A new plan by Fair Trade USA aims to build on the momentum of the movement at a time when sales of products supporting the equitable trade model are up 17.1% in the food channel, according to SPINS.
Part of the strategy — designed to double U.S. sales for Fair Trade farmers by 2015 — involves expanding its producer network beyond smallholder farmer co-ops to include plantations and estates that rely on worker labor, in categories like coffee. The move is controversial given these operations' power dynamic.
Another change involves a more lenient certification policy that has drawn such concern from some stakeholders it's prompted FTUSA to take a second look and conduct a “full review.” It will announce its findings along with any revisions on Dec. 1.
Basically, the policy that was to take effect Jan. 1 would make it possible for a product that has at least 25% fair trade ingredients to become Fair Trade Certified, even if it contains, say, conventional sugar, or other ingredients for which fair trade options exist. This marks a departure from the Fairtrade International (FLO) standard that requires a certified product contain all fair trade ingredients that are commercially available. (Citing a difference in perspective, FTUSA will resign its membership from FLO at the end of this year.)

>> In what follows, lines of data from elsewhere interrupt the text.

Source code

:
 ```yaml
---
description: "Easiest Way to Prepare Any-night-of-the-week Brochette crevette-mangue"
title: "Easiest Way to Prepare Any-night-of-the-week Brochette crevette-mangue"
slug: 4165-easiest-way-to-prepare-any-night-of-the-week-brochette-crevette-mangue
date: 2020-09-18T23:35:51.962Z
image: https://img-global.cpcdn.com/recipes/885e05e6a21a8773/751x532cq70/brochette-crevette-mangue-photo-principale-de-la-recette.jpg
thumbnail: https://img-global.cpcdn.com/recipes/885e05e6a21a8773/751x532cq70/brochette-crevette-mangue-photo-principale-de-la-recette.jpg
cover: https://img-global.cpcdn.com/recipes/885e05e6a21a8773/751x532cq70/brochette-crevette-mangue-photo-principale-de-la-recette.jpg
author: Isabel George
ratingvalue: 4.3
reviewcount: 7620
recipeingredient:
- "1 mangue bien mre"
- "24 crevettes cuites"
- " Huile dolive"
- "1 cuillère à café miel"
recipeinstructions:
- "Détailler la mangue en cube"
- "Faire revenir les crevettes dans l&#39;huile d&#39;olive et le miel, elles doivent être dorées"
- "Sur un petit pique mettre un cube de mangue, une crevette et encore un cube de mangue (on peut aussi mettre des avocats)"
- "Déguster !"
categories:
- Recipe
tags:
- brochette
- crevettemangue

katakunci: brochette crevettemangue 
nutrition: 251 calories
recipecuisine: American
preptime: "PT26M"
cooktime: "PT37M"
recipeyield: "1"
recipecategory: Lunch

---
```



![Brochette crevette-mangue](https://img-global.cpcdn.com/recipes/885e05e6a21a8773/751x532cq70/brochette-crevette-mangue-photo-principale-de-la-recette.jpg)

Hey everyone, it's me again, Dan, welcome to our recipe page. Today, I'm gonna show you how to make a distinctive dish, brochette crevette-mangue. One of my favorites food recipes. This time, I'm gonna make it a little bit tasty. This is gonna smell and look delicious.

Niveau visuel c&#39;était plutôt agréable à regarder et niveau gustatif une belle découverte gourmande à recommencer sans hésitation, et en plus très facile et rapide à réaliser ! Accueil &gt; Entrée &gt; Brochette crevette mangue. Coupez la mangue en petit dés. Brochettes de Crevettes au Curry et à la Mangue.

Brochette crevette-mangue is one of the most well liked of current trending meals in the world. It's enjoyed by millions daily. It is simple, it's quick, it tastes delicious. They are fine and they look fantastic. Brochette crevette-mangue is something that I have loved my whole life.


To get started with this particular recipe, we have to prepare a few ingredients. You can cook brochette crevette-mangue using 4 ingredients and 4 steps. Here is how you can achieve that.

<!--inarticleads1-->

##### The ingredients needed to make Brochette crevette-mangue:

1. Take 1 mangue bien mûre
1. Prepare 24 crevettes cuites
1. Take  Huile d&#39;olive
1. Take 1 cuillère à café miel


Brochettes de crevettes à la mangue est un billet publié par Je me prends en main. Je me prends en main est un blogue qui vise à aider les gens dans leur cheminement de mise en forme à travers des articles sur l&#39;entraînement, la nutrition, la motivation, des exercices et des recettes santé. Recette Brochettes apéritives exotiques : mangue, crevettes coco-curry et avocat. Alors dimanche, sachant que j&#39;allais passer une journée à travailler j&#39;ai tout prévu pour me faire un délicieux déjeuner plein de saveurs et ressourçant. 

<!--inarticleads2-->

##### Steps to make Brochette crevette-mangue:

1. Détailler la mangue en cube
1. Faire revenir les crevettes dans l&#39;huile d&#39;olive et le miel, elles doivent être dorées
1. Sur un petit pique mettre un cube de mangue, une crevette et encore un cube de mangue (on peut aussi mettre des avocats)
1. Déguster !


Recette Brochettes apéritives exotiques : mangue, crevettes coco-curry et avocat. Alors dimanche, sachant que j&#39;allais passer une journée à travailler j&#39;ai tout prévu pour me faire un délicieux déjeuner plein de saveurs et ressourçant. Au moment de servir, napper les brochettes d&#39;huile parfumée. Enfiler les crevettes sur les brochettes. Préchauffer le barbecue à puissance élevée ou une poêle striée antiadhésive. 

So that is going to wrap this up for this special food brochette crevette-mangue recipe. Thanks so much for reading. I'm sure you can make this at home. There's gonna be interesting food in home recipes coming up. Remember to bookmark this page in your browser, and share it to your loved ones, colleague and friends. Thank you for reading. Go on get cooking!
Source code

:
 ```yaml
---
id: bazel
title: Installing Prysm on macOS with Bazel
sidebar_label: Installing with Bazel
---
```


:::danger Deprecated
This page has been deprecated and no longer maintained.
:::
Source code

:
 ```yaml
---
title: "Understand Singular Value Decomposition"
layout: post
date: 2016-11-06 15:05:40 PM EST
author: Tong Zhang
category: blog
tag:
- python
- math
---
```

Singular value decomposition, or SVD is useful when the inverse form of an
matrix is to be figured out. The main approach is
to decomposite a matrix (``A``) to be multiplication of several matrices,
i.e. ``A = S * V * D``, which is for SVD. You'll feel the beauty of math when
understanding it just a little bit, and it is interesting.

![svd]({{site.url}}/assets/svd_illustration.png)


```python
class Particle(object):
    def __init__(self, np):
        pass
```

I don't doubt that nonprofit FTUSA is genuinely committed to growing the movement for the benefit of producers. I just hope it thinks through the scenario that is likely to play out on shelves should the multi-ingredients policy be adopted in its current form.
The new standard would allow companies in with the understanding that once certified, they'd work to transition any conventional ingredients to fair trade certified. But in the meantime, such products would enjoy an unfair advantage, one that might work as incentive to keep fair trade ingredients at a minimum.
That's because consumers would have no way to distinguish between, say, a chocolate bar that sources all fair trade ingredients and one that meets the minimum threshold for certification. Since both would bear the Fair Trade Certified seal, shoppers would naturally move on to compare price.
The candy containing fewer fair trade ingredients will likely cost much less than its counterpart, since its components are subject to fewer premiums than fair trade commodities. One solution would be to diplay the percentage of fair trade ingredients that a product contains, on its label. Only then could the model truly support conscious consumerism.